There is this peculiar conversational idiom popular now for some years.  Most often I find it occurs during business transactions, but it might just as often happen with a new personal acquaintance.  It is simply this: somebody asks for your name in the past tense.  Think about it. We have all experienced it, perhaps we are compelled to use the idiom ourselves.  But my question is why?  Why do we ask What WAS your name, rather than What IS your name?  To be sure, I am often tempted, and frequently succumb to the smart-mouthed rejoinder, “still is”.  Unfortunately, to this day, no past-tenser has ever quite understood my point.

I used to think this was sort of a face-saving device.  You are introduced to someone, you promptly forget their name, and a little bit later in the conversation you need to be reminded.  You don’t want to say,”What is your name?” as if you had never heard it before, as if it mattered so little that not only had you forgotten it, but you don’t even recall you were told once.  So, you cover yourself the best you can.  You say, “What WAS your name?” meaning, “What DID you say your name WAS?  This is likely a true and accurate account of the phenomenon.

Yet, something tells me there is more.  I suspect there is a sort of intimacy and exposure to the present tense that compels most of us to back down.  The past, after all, is so safe.  It is determined and predictable.  It is safely in the pocket. One can retell it to suit one’s taste or prejudice, and it cannot rise up and contradict, because only a present power can do that, and the past always was, and never is.
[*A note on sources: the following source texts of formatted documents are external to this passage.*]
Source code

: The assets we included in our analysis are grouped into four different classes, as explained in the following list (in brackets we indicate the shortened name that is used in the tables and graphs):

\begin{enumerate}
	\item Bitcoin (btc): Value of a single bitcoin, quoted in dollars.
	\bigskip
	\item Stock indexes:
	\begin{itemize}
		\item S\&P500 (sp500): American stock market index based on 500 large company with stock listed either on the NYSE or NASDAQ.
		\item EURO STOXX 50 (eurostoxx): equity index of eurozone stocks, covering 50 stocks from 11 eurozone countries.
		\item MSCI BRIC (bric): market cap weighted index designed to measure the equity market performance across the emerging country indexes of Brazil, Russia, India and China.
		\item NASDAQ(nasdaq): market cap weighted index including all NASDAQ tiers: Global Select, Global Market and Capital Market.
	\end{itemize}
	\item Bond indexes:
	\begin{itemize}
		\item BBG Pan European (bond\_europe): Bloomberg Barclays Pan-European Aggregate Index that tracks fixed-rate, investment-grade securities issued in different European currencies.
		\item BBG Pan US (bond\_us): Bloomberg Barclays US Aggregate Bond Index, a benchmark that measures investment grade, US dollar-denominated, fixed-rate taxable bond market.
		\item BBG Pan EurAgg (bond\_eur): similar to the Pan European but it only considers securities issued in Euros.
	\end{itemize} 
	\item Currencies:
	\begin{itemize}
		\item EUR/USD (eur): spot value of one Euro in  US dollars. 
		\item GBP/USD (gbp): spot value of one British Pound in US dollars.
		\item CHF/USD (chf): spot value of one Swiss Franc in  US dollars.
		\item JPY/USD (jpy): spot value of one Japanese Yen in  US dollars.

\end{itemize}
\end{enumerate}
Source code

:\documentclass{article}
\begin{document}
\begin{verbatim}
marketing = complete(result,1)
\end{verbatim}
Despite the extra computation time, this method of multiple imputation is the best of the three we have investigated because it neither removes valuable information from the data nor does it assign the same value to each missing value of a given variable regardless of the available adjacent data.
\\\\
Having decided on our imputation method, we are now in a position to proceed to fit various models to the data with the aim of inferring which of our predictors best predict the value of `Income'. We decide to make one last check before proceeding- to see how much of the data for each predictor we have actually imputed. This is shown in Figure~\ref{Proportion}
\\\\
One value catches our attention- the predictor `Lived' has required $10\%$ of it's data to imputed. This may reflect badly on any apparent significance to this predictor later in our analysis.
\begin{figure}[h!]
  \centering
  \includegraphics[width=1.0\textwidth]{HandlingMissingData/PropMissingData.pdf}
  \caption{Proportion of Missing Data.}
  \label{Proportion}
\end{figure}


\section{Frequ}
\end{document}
The present is the realm of responsibility, wakefulness, indeterminacy.  In the present I am a soul with inward being; in the past I am a form or object.  We ask others in a glib sort of way, How are you?  It is a polite greeting that we don’t really want anyone to answer too deeply.  Imagine how uncomfortable someone might become if we insisted, “No, really, how ARE you, right now, this moment?”

“What IS your name” is a kind of soul-to-soul encounter.  The right-now me wants to acknowledge the right-now you.  “What WAS your name” is, on the other hand, akin to asking, “What did your parents name you?” it is safely in the past, and is about the actions of other agents.  “What do you call yourself?” is about your self-regard, right here, right now.  Imagine establishing THAT as a popular idiom!